_Source data_:
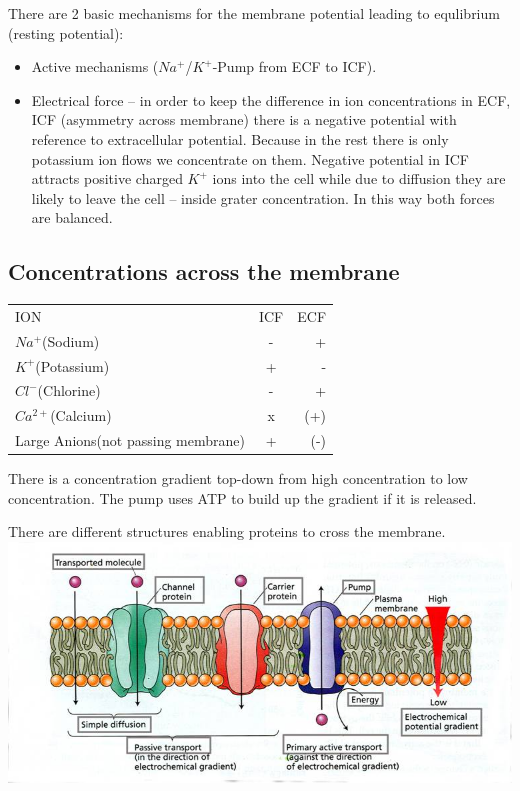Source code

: \documentclass[english,11pt]{article}
\begin{document}
There are 2 basic mechanisms for the membrane potential leading to equlibrium (resting potential):
\begin{itemize}
\item Active mechanisms ($Na^+$/$K^+$-Pump from ECF to ICF).
\item Electrical force -- in order to keep the difference in ion concentrations in ECF, ICF (asymmetry across membrane) there is a negative potential with reference to extracellular potential. Because in the rest there is only potassium ion flows we concentrate on them. Negative potential in ICF attracts positive charged $K^+$ ions into the cell while due to diffusion they are likely to leave the cell -- inside grater concentration.
In this way both forces are balanced.
\end{itemize}

\subsection{Concentrations across the membrane}

\begin{center}
\begin{tabular}{ l | c | r }
 ION	& ICF & ECF \\
  $Na^+$(Sodium) & - & + \\
  $K^+$(Potassium) & + & - \\
  $Cl^-$(Chlorine) & - & + \\
  $Ca^{2+}$(Calcium) & x & (+) \\
  Large Anions(not passing membrane) & + & (-) \\
\end{tabular}
\end{center}

There is a concentration gradient top-down from high concentration to low concentration. The pump uses ATP to build up the gradient if it is released.

There are different structures enabling proteins to cross the membrane. 
\includegraphics[width=\textwidth]{bilayer-closeup2.png}
\end{document}
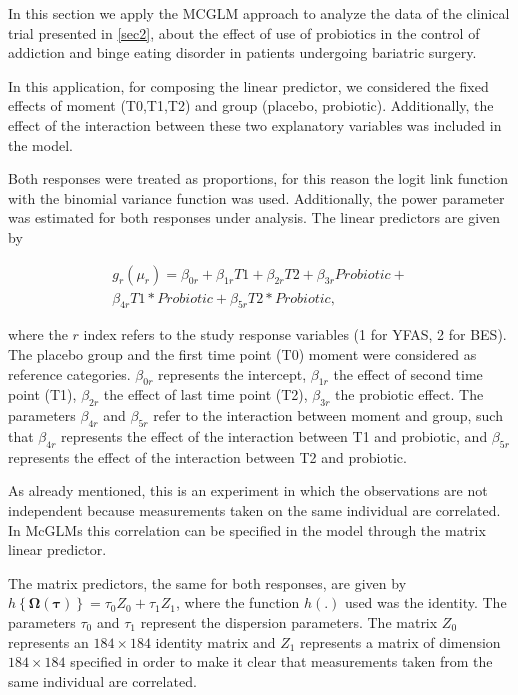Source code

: \documentclass[USenglish]{article}
\theoremstyle{dgthm}
\theoremstyle{dgdef}
\begin{document}

In this section we apply the MCGLM approach to analyze the data of the clinical trial presented in \autoref{sec2}, about the effect of use of probiotics in the control of addiction and binge eating disorder in patients undergoing bariatric surgery.

In this application, for composing the linear predictor, we considered the fixed effects of moment (T0,T1,T2) and group (placebo, probiotic). Additionally, the effect of the interaction between these two explanatory variables was included in the model. 

Both responses were treated as proportions, for this reason the logit link function with the binomial variance function was used. Additionally, the power parameter was estimated for both responses under analysis. The linear predictors are given by

\begin{equation*}
  \begin{array}{r}
    g_{r}(\mu_{r}) = \beta_{0r} + \beta_{1r} T1 + \beta_{2r} T2 + \beta_{3r} Probiotic + \\ \beta_{4r} T1*Probiotic + \beta_{5r} T2*Probiotic,
  \end{array}
\end{equation*}

\noindent where the $r$ index refers to the study response variables (1 for YFAS, 2 for BES). The placebo group and the first time point (T0) moment were considered as reference categories. $\beta_{0r}$ represents the intercept, $\beta_{1r}$ the effect of second time point (T1), $\beta_{2r}$ the effect of last time point (T2), $\beta_{3r}$ the probiotic effect. The parameters $\beta_{4r}$ and $\beta_{5r}$ refer to the interaction between moment and group, such that $\beta_{4r}$ represents the effect of the interaction between T1 and probiotic, and $ \beta_{5r}$ represents the effect of the interaction between T2 and probiotic.

As already mentioned, this is an experiment in which the observations are not independent because measurements taken on the same individual are correlated. In McGLMs this correlation can be specified in the model through the matrix linear predictor.

The matrix predictors, the same for both responses, are given by $h\left \{ \boldsymbol{\Omega}(\boldsymbol{\tau}) \right \} = \tau_0Z_0 + \tau_1Z_1$, where the function $h(.)$ used was the identity. The parameters $\tau_0$ and $\tau_1$ represent the dispersion parameters. The matrix $Z_0$ represents an $184 \times 184$ identity matrix and $Z_1$ represents a matrix of dimension $184 \times 184$ specified in order to make it clear that measurements taken from the same individual are correlated. 
\end{document}
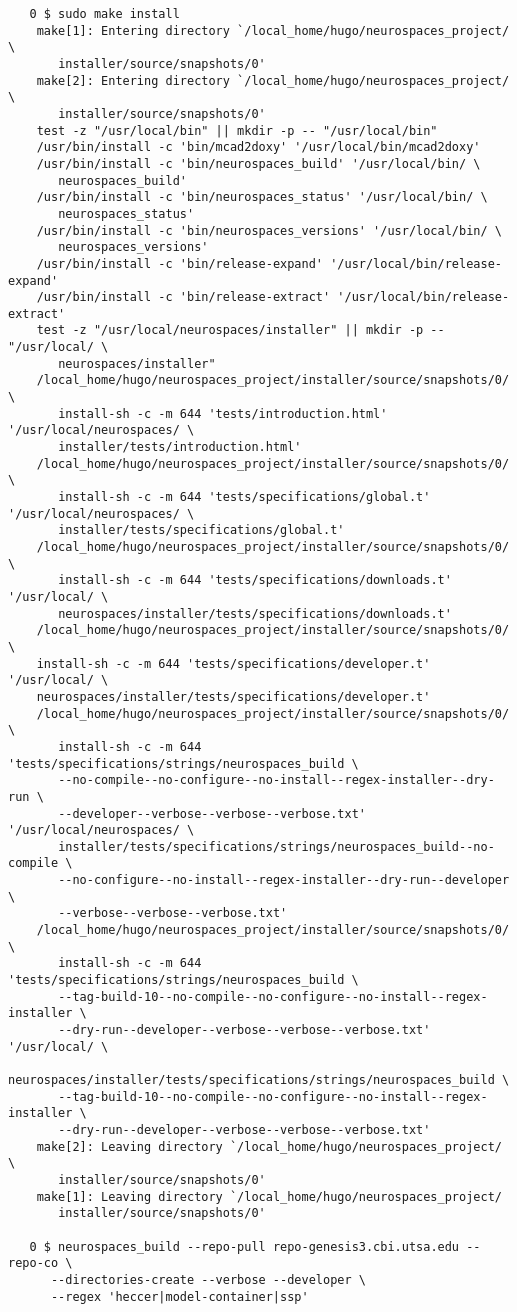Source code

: \documentclass[12pt]{article}
\begin{document}
\begin{verbatim}
   0 $ sudo make install
    make[1]: Entering directory `/local_home/hugo/neurospaces_project/ \
       installer/source/snapshots/0'
    make[2]: Entering directory `/local_home/hugo/neurospaces_project/ \
       installer/source/snapshots/0'
    test -z "/usr/local/bin" || mkdir -p -- "/usr/local/bin"
    /usr/bin/install -c 'bin/mcad2doxy' '/usr/local/bin/mcad2doxy'
    /usr/bin/install -c 'bin/neurospaces_build' '/usr/local/bin/ \
       neurospaces_build'
    /usr/bin/install -c 'bin/neurospaces_status' '/usr/local/bin/ \
       neurospaces_status'
    /usr/bin/install -c 'bin/neurospaces_versions' '/usr/local/bin/ \
       neurospaces_versions'
    /usr/bin/install -c 'bin/release-expand' '/usr/local/bin/release-expand'
    /usr/bin/install -c 'bin/release-extract' '/usr/local/bin/release-extract'
    test -z "/usr/local/neurospaces/installer" || mkdir -p -- "/usr/local/ \
       neurospaces/installer"
    /local_home/hugo/neurospaces_project/installer/source/snapshots/0/ \
       install-sh -c -m 644 'tests/introduction.html' '/usr/local/neurospaces/ \
       installer/tests/introduction.html'
    /local_home/hugo/neurospaces_project/installer/source/snapshots/0/ \
       install-sh -c -m 644 'tests/specifications/global.t' '/usr/local/neurospaces/ \
       installer/tests/specifications/global.t'
    /local_home/hugo/neurospaces_project/installer/source/snapshots/0/ \
       install-sh -c -m 644 'tests/specifications/downloads.t' '/usr/local/ \
       neurospaces/installer/tests/specifications/downloads.t'
    /local_home/hugo/neurospaces_project/installer/source/snapshots/0/ \
    install-sh -c -m 644 'tests/specifications/developer.t' '/usr/local/ \
    neurospaces/installer/tests/specifications/developer.t'
    /local_home/hugo/neurospaces_project/installer/source/snapshots/0/ \
       install-sh -c -m 644 'tests/specifications/strings/neurospaces_build \
       --no-compile--no-configure--no-install--regex-installer--dry-run \
       --developer--verbose--verbose--verbose.txt' '/usr/local/neurospaces/ \
       installer/tests/specifications/strings/neurospaces_build--no-compile \
       --no-configure--no-install--regex-installer--dry-run--developer \
       --verbose--verbose--verbose.txt'
    /local_home/hugo/neurospaces_project/installer/source/snapshots/0/ \
       install-sh -c -m 644 'tests/specifications/strings/neurospaces_build \
       --tag-build-10--no-compile--no-configure--no-install--regex-installer \
       --dry-run--developer--verbose--verbose--verbose.txt' '/usr/local/ \
       neurospaces/installer/tests/specifications/strings/neurospaces_build \
       --tag-build-10--no-compile--no-configure--no-install--regex-installer \
       --dry-run--developer--verbose--verbose--verbose.txt'
    make[2]: Leaving directory `/local_home/hugo/neurospaces_project/ \
       installer/source/snapshots/0'
    make[1]: Leaving directory `/local_home/hugo/neurospaces_project/ 
       installer/source/snapshots/0'

   0 $ neurospaces_build --repo-pull repo-genesis3.cbi.utsa.edu --repo-co \
      --directories-create --verbose --developer \
      --regex 'heccer|model-container|ssp'
   
\end{verbatim}
\end{document}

_What needs to be done_:
The answer must be every line from the records above that contains the word "this", copied in full.

_Reply_:
In this way both forces are balanced.
In this section we apply the MCGLM approach to analyze the data of the clinical trial presented in \autoref{sec2}, about the effect of use of probiotics in the control of addiction and binge eating disorder in patients undergoing bariatric surgery.
In this application, for composing the linear predictor, we considered the fixed effects of moment (T0,T1,T2) and group (placebo, probiotic). Additionally, the effect of the interaction between these two explanatory variables was included in the model. 
Both responses were treated as proportions, for this reason the logit link function with the binomial variance function was used. Additionally, the power parameter was estimated for both responses under analysis. The linear predictors are given by
As already mentioned, this is an experiment in which the observations are not independent because measurements taken on the same individual are correlated. In McGLMs this correlation can be specified in the model through the matrix linear predictor.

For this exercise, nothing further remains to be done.